Jonathan, of course, had an arsenal under the front seat and about two weeks later, a carload of union thugs pulled up next to Jonathan and Skinny on Brainerd Road. Jonathan waved to them with a stainless 45-caliber Colt in his hand. He even showed the business end of a sawed-off shotgun. They never followed Skinny and Jonathan any more.

* * *

One morning Jonathan was eating breakfast at Wally’s when Gene Turner, Bookie’s brother who ran the funeral home, walked in. The day before I had a tough surgery at Erlanger and was feeling awful when Jonathan and Gene came into the hospital room. Neither said a word but Gene whipped out this measuring tape to determine how wide I was and how long I was. I didn’t think being suddenly measured for a coffin was nearly as funny as they did.

* * *

All of this is to say about 4 o’clock this past Friday morning my brother Jonathan crossed the River Jordan to the other side. I knew he was struggling but had no idea what he was actually going through until I sat with him late Wednesday afternoon. He was as private as I am.

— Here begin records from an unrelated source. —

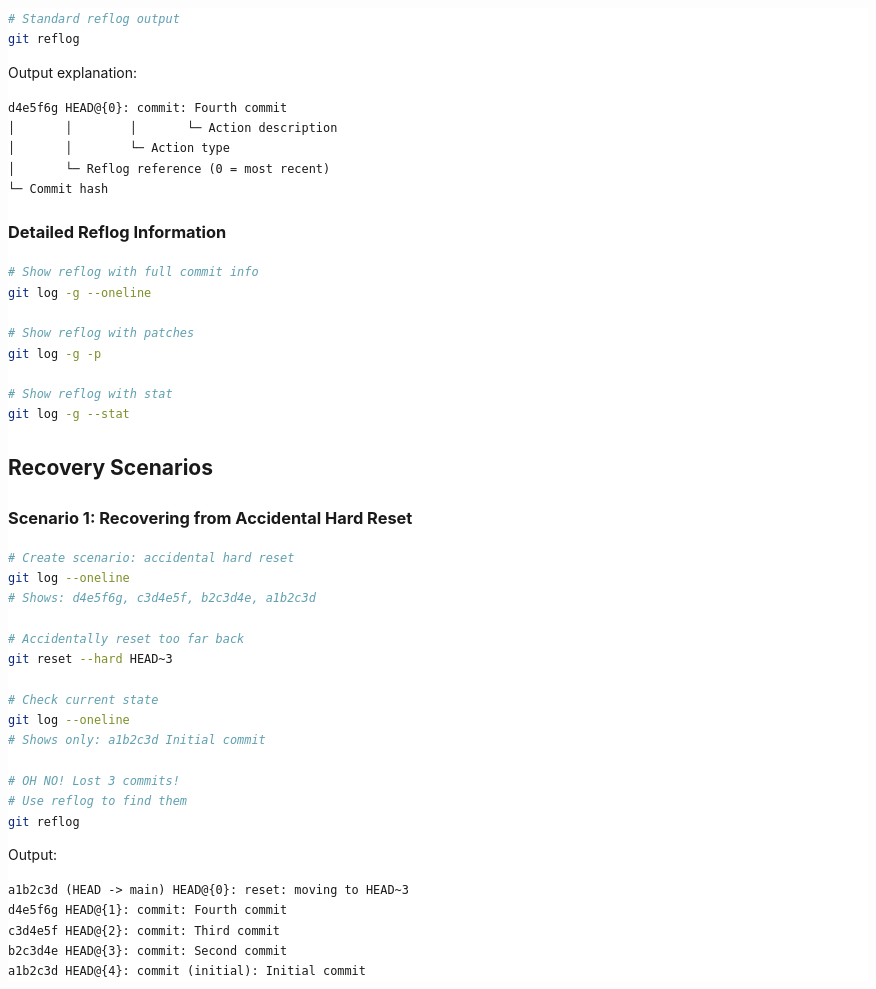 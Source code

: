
 ```bash
# Standard reflog output
git reflog
```

Output explanation:
```
d4e5f6g HEAD@{0}: commit: Fourth commit
│       │        │       └─ Action description
│       │        └─ Action type
│       └─ Reflog reference (0 = most recent)
└─ Commit hash
```

### Detailed Reflog Information

```bash
# Show reflog with full commit info
git log -g --oneline

# Show reflog with patches
git log -g -p

# Show reflog with stat
git log -g --stat
```

## Recovery Scenarios

### Scenario 1: Recovering from Accidental Hard Reset

```bash
# Create scenario: accidental hard reset
git log --oneline
# Shows: d4e5f6g, c3d4e5f, b2c3d4e, a1b2c3d

# Accidentally reset too far back
git reset --hard HEAD~3

# Check current state
git log --oneline
# Shows only: a1b2c3d Initial commit

# OH NO! Lost 3 commits!
# Use reflog to find them
git reflog
```

Output:
```
a1b2c3d (HEAD -> main) HEAD@{0}: reset: moving to HEAD~3
d4e5f6g HEAD@{1}: commit: Fourth commit
c3d4e5f HEAD@{2}: commit: Third commit
b2c3d4e HEAD@{3}: commit: Second commit
a1b2c3d HEAD@{4}: commit (initial): Initial commit
```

But Jonathan was the funniest of all us Exum boys and, when I got him to roll his eyes and twist his face into a laugh, this while gulping down oxygen and a lot of medicine, it was enough for me. He was evermore a character and the only time he wasn’t into something was when he was asleep, so help me.

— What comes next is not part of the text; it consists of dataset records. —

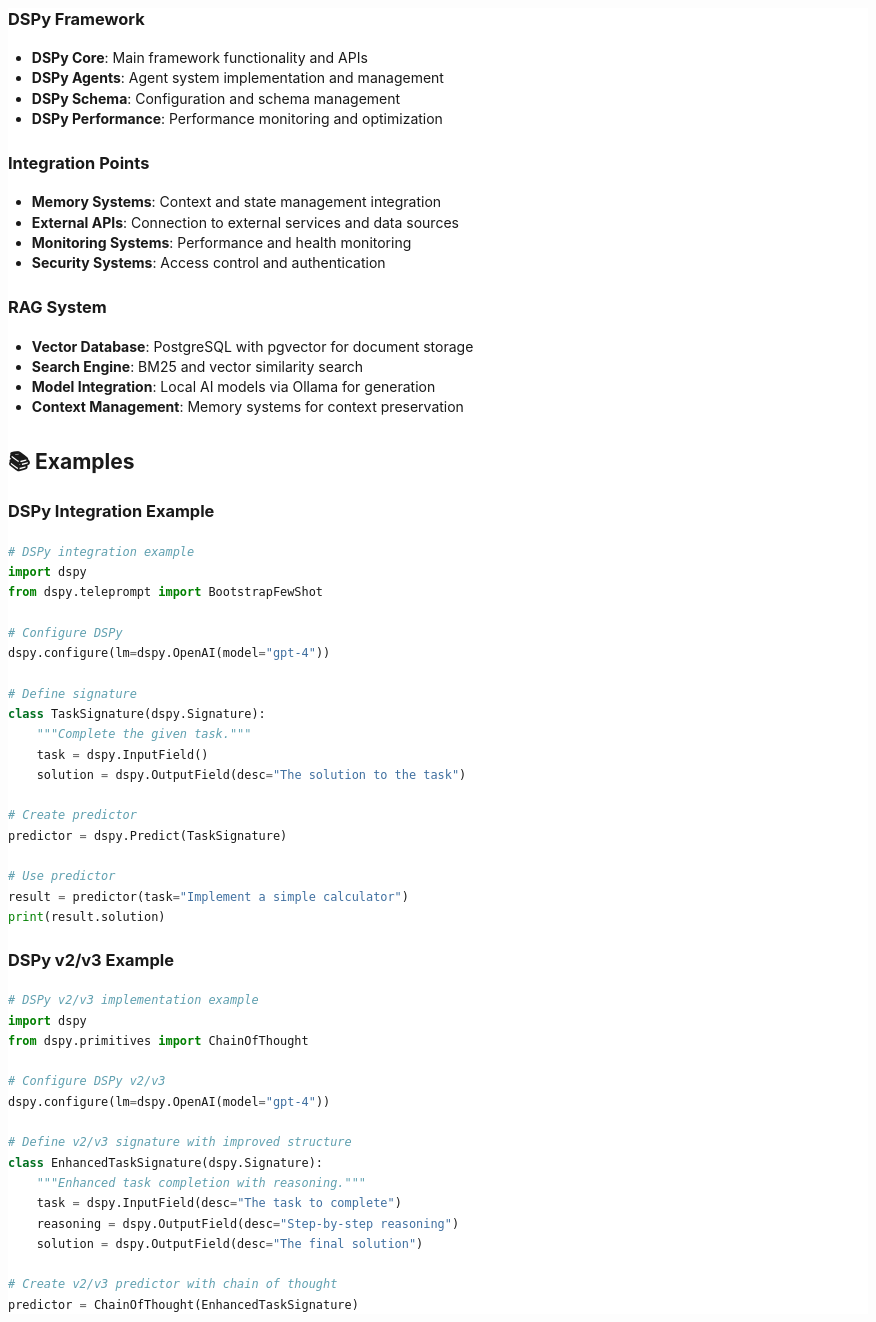 ### DSPy Framework
- **DSPy Core**: Main framework functionality and APIs
- **DSPy Agents**: Agent system implementation and management
- **DSPy Schema**: Configuration and schema management
- **DSPy Performance**: Performance monitoring and optimization

### Integration Points
- **Memory Systems**: Context and state management integration
- **External APIs**: Connection to external services and data sources
- **Monitoring Systems**: Performance and health monitoring
- **Security Systems**: Access control and authentication

### RAG System
- **Vector Database**: PostgreSQL with pgvector for document storage
- **Search Engine**: BM25 and vector similarity search
- **Model Integration**: Local AI models via Ollama for generation
- **Context Management**: Memory systems for context preservation

## 📚 Examples

### DSPy Integration Example
```python
# DSPy integration example
import dspy
from dspy.teleprompt import BootstrapFewShot

# Configure DSPy
dspy.configure(lm=dspy.OpenAI(model="gpt-4"))

# Define signature
class TaskSignature(dspy.Signature):
    """Complete the given task."""
    task = dspy.InputField()
    solution = dspy.OutputField(desc="The solution to the task")

# Create predictor
predictor = dspy.Predict(TaskSignature)

# Use predictor
result = predictor(task="Implement a simple calculator")
print(result.solution)
```

### DSPy v2/v3 Example
```python
# DSPy v2/v3 implementation example
import dspy
from dspy.primitives import ChainOfThought

# Configure DSPy v2/v3
dspy.configure(lm=dspy.OpenAI(model="gpt-4"))

# Define v2/v3 signature with improved structure
class EnhancedTaskSignature(dspy.Signature):
    """Enhanced task completion with reasoning."""
    task = dspy.InputField(desc="The task to complete")
    reasoning = dspy.OutputField(desc="Step-by-step reasoning")
    solution = dspy.OutputField(desc="The final solution")

# Create v2/v3 predictor with chain of thought
predictor = ChainOfThought(EnhancedTaskSignature)

```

He was tremendously lucky to be married to Karen and, up until the last minute, she was his greatest cheerleader. “Don’t worry, we’ll get through this. You’re going to rally and you’ll be fine,” I could hear as I walked into their house. I pray to God I can hear such a voice when my time comes to fly away. Golly, they loved each other.

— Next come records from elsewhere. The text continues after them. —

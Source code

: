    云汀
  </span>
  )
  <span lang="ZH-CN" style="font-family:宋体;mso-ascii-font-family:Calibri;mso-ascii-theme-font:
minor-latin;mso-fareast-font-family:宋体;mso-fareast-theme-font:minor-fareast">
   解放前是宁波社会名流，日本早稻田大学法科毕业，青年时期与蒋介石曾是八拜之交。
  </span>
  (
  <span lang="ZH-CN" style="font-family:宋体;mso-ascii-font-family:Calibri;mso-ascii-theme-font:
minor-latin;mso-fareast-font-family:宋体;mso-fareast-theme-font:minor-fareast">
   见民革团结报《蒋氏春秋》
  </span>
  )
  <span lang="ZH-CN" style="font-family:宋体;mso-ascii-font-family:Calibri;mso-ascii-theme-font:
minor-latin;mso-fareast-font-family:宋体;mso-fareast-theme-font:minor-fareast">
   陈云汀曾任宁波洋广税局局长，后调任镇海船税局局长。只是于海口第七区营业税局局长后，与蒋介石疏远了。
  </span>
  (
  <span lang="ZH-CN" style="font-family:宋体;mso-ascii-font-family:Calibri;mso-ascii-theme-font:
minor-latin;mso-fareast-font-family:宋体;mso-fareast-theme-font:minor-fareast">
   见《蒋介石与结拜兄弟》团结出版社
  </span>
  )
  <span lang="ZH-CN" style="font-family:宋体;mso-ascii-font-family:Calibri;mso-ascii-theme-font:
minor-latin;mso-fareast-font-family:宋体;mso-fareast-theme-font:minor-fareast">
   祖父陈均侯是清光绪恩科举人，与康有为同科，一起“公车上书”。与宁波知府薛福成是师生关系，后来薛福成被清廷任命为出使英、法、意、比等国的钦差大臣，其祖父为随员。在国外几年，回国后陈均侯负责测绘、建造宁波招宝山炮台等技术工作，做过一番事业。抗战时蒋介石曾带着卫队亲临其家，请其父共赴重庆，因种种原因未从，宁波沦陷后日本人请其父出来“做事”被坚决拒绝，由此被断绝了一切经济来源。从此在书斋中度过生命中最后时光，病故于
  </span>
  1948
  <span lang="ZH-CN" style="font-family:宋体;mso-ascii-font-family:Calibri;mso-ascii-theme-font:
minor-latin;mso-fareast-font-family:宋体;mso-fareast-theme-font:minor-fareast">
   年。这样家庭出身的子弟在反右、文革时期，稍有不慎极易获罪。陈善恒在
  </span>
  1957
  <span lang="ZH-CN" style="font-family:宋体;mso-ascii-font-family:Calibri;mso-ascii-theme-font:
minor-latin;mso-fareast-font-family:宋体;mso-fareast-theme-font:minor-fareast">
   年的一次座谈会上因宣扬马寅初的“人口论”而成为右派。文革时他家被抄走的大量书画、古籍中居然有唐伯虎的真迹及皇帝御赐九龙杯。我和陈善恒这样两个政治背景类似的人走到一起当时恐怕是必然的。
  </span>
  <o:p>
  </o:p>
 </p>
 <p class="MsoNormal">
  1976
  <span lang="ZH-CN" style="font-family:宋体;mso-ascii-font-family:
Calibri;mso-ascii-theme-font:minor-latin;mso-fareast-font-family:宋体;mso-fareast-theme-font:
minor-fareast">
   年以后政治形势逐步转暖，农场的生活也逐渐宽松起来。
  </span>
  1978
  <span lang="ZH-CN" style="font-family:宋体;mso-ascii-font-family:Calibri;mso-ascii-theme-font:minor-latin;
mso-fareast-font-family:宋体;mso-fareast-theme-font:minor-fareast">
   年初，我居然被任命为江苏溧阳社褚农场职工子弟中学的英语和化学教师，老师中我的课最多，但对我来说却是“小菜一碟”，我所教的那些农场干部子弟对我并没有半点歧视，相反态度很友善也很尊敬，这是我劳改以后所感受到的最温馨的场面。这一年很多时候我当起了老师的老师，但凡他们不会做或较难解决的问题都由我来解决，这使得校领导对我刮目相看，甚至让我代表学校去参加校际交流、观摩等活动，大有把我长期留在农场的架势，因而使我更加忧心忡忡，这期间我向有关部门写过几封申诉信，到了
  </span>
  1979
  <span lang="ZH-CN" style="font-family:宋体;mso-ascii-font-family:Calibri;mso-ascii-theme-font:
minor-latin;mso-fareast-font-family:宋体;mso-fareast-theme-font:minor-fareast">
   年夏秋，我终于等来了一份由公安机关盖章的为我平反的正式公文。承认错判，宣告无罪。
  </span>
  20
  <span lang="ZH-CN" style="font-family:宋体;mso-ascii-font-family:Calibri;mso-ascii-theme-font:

On Wednesday I could tell by looking it would be the last time he would fully understand what I needed to say. So as I stood by his bed to leave I remembered the last thing that my older brother Kinch said to me before he died. I believe it is the perfect goodbye between brothers who have been together from the start. “Thank you.”

My brother Franklin was the first to go in 2001, lasting 10 years with lung cancer after the doctors told him he only had three months. He was only 45. Then Kinch, a year older than me, died in 2004 at the age of 56 after doctors found cancer everywhere in his body.

Kinch had been sprayed with Agent Orange repeatedly during two tours with his beloved Marines in Viet Nam. We have always figured that’s what caused his cancer to be so horribly widespread. He died less than 24 hours after he was first diagnosed, but not before a big crowd of his fishing buddies staged a full-bore fish fry in the Florida hospital’s parking lot on his last night.

Now there it is Jonathan, crossing the Great Divide at the age of 62 to be reunited with so many thousands of those we love, and, as the last of the Exum boys standing, I reckon I am left with the most memories. That may be my greatest blessing … I am thankful to my brothers for that.